Data to process: Begin
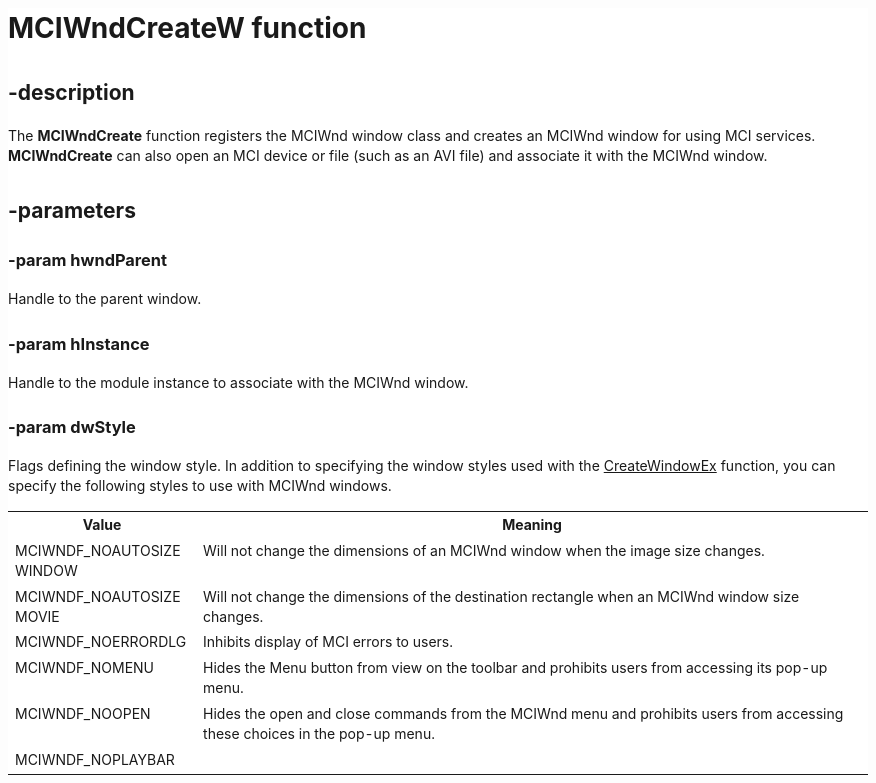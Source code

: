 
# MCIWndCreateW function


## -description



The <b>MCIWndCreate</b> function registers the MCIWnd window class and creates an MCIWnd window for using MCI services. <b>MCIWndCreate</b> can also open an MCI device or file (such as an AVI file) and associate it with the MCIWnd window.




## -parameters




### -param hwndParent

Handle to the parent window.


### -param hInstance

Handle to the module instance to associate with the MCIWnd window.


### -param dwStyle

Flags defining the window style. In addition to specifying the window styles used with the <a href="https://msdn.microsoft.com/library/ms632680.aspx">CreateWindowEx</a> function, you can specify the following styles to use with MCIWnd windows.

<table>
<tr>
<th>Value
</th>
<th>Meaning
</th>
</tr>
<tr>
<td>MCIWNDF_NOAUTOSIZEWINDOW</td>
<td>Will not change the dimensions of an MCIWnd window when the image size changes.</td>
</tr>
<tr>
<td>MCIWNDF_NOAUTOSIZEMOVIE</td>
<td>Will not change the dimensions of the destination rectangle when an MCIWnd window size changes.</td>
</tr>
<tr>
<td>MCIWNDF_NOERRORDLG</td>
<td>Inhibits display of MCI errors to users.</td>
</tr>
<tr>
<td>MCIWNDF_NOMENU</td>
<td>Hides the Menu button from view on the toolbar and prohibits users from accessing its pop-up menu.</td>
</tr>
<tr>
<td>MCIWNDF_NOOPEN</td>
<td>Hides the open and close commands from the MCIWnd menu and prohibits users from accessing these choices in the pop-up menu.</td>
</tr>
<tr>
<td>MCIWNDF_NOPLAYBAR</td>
Data to process: End
Data to process: Begin
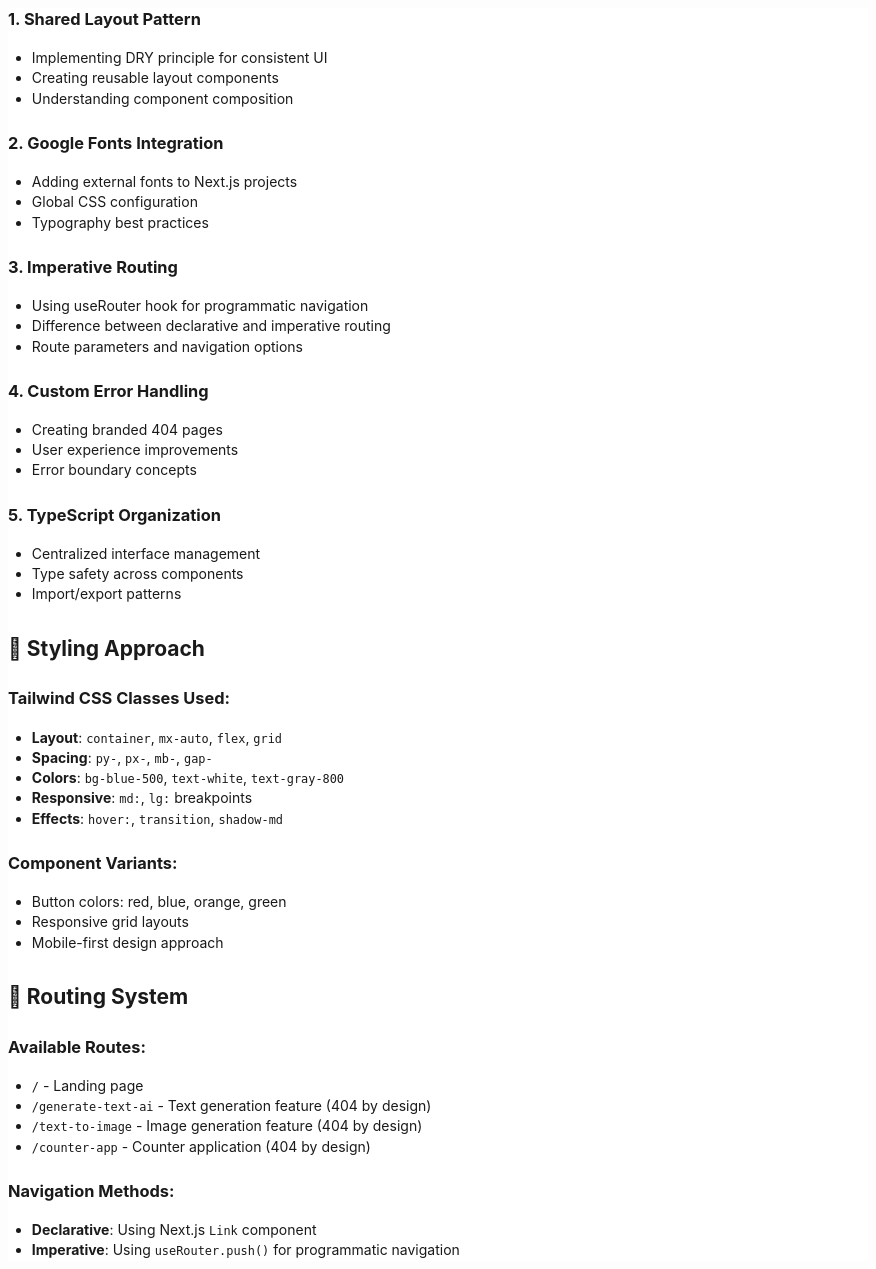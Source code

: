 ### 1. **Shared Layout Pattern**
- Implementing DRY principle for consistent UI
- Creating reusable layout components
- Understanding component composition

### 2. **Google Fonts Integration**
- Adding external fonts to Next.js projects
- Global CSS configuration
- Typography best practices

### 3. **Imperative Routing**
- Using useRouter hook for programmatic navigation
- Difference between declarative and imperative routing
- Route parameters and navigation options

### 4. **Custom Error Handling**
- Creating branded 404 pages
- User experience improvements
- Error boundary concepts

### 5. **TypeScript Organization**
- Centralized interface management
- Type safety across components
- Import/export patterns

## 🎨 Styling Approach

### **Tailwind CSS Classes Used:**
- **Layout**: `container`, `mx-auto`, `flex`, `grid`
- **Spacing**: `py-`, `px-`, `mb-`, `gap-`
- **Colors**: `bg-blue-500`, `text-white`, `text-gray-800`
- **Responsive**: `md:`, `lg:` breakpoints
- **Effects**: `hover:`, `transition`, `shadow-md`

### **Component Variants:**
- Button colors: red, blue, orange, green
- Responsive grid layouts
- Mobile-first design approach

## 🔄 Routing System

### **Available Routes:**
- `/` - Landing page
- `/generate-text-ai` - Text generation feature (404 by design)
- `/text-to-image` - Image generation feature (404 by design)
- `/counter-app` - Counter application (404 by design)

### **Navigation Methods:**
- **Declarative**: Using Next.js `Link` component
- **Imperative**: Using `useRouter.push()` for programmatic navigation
Data to process: End
Data to process: Begin
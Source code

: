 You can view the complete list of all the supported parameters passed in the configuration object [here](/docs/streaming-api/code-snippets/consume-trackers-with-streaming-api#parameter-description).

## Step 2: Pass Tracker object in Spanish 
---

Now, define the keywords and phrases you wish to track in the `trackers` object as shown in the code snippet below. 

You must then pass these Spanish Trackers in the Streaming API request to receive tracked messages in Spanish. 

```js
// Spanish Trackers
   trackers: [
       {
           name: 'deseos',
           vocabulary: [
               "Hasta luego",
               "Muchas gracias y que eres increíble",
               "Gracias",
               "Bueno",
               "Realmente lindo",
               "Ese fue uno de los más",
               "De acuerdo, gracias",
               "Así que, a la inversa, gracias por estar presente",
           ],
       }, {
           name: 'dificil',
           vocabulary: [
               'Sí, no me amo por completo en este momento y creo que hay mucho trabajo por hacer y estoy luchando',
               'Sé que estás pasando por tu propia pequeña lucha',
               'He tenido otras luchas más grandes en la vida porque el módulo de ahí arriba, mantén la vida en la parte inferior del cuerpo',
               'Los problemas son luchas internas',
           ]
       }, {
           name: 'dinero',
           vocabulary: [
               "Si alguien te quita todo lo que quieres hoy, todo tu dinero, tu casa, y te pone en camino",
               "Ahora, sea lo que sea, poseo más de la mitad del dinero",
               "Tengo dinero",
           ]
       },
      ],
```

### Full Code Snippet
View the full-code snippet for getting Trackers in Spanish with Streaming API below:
Data to process: End
▶ Task requirements
Check each line of the data above for the word "from", then state how many lines have it. Give the number alone.

▶ Solution to the exercise
2